Secondo lo scrittore, di fronte ad una società depressa, apatica e svogliata, che ha perso fiducia in se stessa e nella quale prevalgono sempre più spesso solitudine e sconforto, è quanto mai opportuno richiamarsi al concetto di “resilienza”(verbo che in latino, indica la capacità del metallo di resistere alle forze centrifughe ).

Attingendo alla sua  pluridecennale esperienza di psicologo, per molti anni al seguito delle squadre nazionali di triathlon ( nelle quali il fattore mentale conta forse più che in tutte le altre discipline sportive di “endurance”) l’autore, ha più volte messo in risalto come:”la persona sempre più di frequente dimentica di disporre di risorse mentali e di requisiti interiori sulle quali fare leva nei momenti di difficoltà”.L’argomentazione di fondo, ripresa dal volume ruota intorno ad una domanda cruciale: “Come mai di fronte ad uno stesso accadimento vi sono persone che resistono dando prova di saper affrontare in maniera positiva le avversità, ed altre che invece mollano, si lasciano andare “allentando” la presa?”

A questo “curioso” interrogativo l’autore ha cercato di offrire una risposta,  citando un capitolo pubblicato all’interno del suo manoscritto dal suggestivo titolo : “la sazietà del benessere”.
Secondo alcune teorie recenti, infatti, la stagnazione dell’economia dei paesi occidentali potrebbe essere la conseguenza del prolungato benessere di cui hanno goduto le ultime generazioni.
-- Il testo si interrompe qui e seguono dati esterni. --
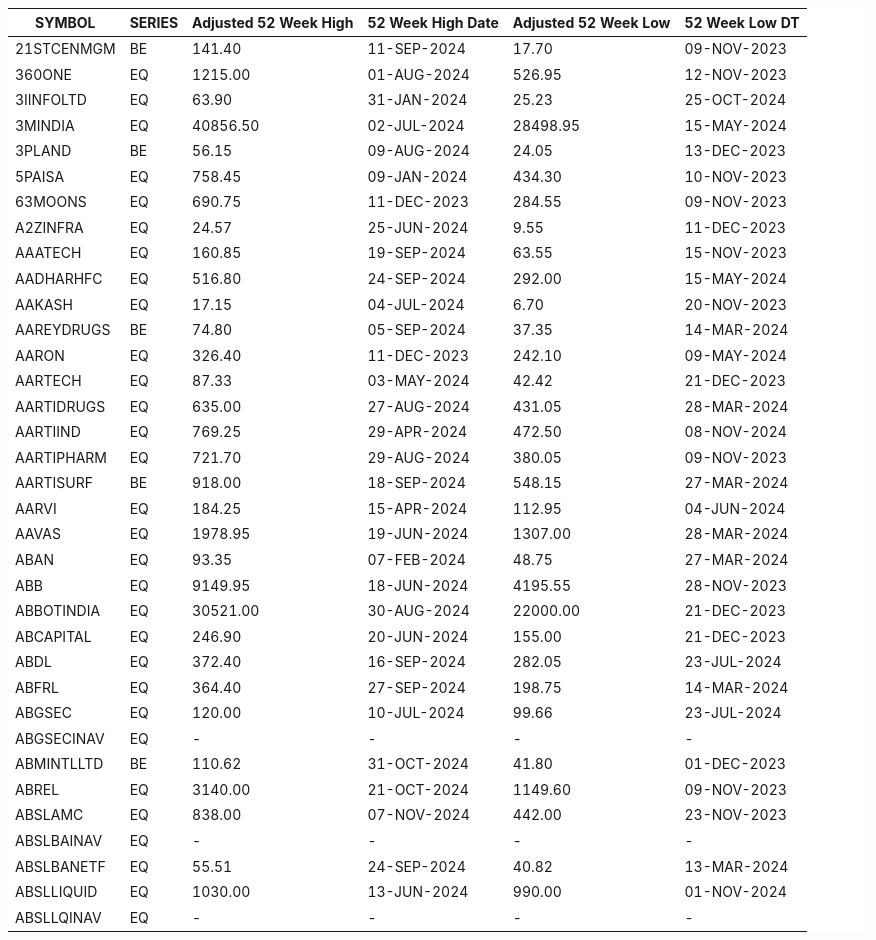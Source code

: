 


| SYMBOL | SERIES | Adjusted 52 Week High | 52 Week High Date | Adjusted 52 Week Low | 52 Week Low DT |
| ----- | ----- | ----- | ----- | ----- | ----- |
| 21STCENMGM | BE | 141.40 | 11-SEP-2024 | 17.70 | 09-NOV-2023 |
| 360ONE | EQ | 1215.00 | 01-AUG-2024 | 526.95 | 12-NOV-2023 |
| 3IINFOLTD | EQ | 63.90 | 31-JAN-2024 | 25.23 | 25-OCT-2024 |
| 3MINDIA | EQ | 40856.50 | 02-JUL-2024 | 28498.95 | 15-MAY-2024 |
| 3PLAND | BE | 56.15 | 09-AUG-2024 | 24.05 | 13-DEC-2023 |
| 5PAISA | EQ | 758.45 | 09-JAN-2024 | 434.30 | 10-NOV-2023 |
| 63MOONS | EQ | 690.75 | 11-DEC-2023 | 284.55 | 09-NOV-2023 |
| A2ZINFRA | EQ | 24.57 | 25-JUN-2024 | 9.55 | 11-DEC-2023 |
| AAATECH | EQ | 160.85 | 19-SEP-2024 | 63.55 | 15-NOV-2023 |
| AADHARHFC | EQ | 516.80 | 24-SEP-2024 | 292.00 | 15-MAY-2024 |
| AAKASH | EQ | 17.15 | 04-JUL-2024 | 6.70 | 20-NOV-2023 |
| AAREYDRUGS | BE | 74.80 | 05-SEP-2024 | 37.35 | 14-MAR-2024 |
| AARON | EQ | 326.40 | 11-DEC-2023 | 242.10 | 09-MAY-2024 |
| AARTECH | EQ | 87.33 | 03-MAY-2024 | 42.42 | 21-DEC-2023 |
| AARTIDRUGS | EQ | 635.00 | 27-AUG-2024 | 431.05 | 28-MAR-2024 |
| AARTIIND | EQ | 769.25 | 29-APR-2024 | 472.50 | 08-NOV-2024 |
| AARTIPHARM | EQ | 721.70 | 29-AUG-2024 | 380.05 | 09-NOV-2023 |
| AARTISURF | BE | 918.00 | 18-SEP-2024 | 548.15 | 27-MAR-2024 |
| AARVI | EQ | 184.25 | 15-APR-2024 | 112.95 | 04-JUN-2024 |
| AAVAS | EQ | 1978.95 | 19-JUN-2024 | 1307.00 | 28-MAR-2024 |
| ABAN | EQ | 93.35 | 07-FEB-2024 | 48.75 | 27-MAR-2024 |
| ABB | EQ | 9149.95 | 18-JUN-2024 | 4195.55 | 28-NOV-2023 |
| ABBOTINDIA | EQ | 30521.00 | 30-AUG-2024 | 22000.00 | 21-DEC-2023 |
| ABCAPITAL | EQ | 246.90 | 20-JUN-2024 | 155.00 | 21-DEC-2023 |
| ABDL | EQ | 372.40 | 16-SEP-2024 | 282.05 | 23-JUL-2024 |
| ABFRL | EQ | 364.40 | 27-SEP-2024 | 198.75 | 14-MAR-2024 |
| ABGSEC | EQ | 120.00 | 10-JUL-2024 | 99.66 | 23-JUL-2024 |
| ABGSECINAV | EQ | - | - | - | - |
| ABMINTLLTD | BE | 110.62 | 31-OCT-2024 | 41.80 | 01-DEC-2023 |
| ABREL | EQ | 3140.00 | 21-OCT-2024 | 1149.60 | 09-NOV-2023 |
| ABSLAMC | EQ | 838.00 | 07-NOV-2024 | 442.00 | 23-NOV-2023 |
| ABSLBAINAV | EQ | - | - | - | - |
| ABSLBANETF | EQ | 55.51 | 24-SEP-2024 | 40.82 | 13-MAR-2024 |
| ABSLLIQUID | EQ | 1030.00 | 13-JUN-2024 | 990.00 | 01-NOV-2024 |
| ABSLLQINAV | EQ | - | - | - | - |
Periodi decennali di prosperità, osserva il coach “hanno disabituato la gente a lavorare duro, a rimboccarsi le maniche e a inseguire faticosamente i propri sogni”.
Il benessere, insomma impigrisce la resilienza.Secondo questo ragionamento i paesi con il più elevato tasso di crescita sono quelli nei quali si è osservata una spinta motivazionale e collettiva più accentuata.

L’Italia, purtroppo, non puo’ essere definita in questo senso un esempio da additare; e qui, il dibattito inevitabilmente, è scivolato sui mali che affliggono da tempo il nostro Paese.La cartina di tornasole può essere validamente rappresentata dal nostro sport di vertice:il calcio.Lo scarso spirito di gruppo mostrato dalla nostra nazionale ai recenti mondiali brasiliani, ha svelato un antico morbo che ha contagiato ampi settori della nostra società.Siamo diventati un paese low – coast  che ha imparato ad atterrare, ma ha dimenticato come si decolla.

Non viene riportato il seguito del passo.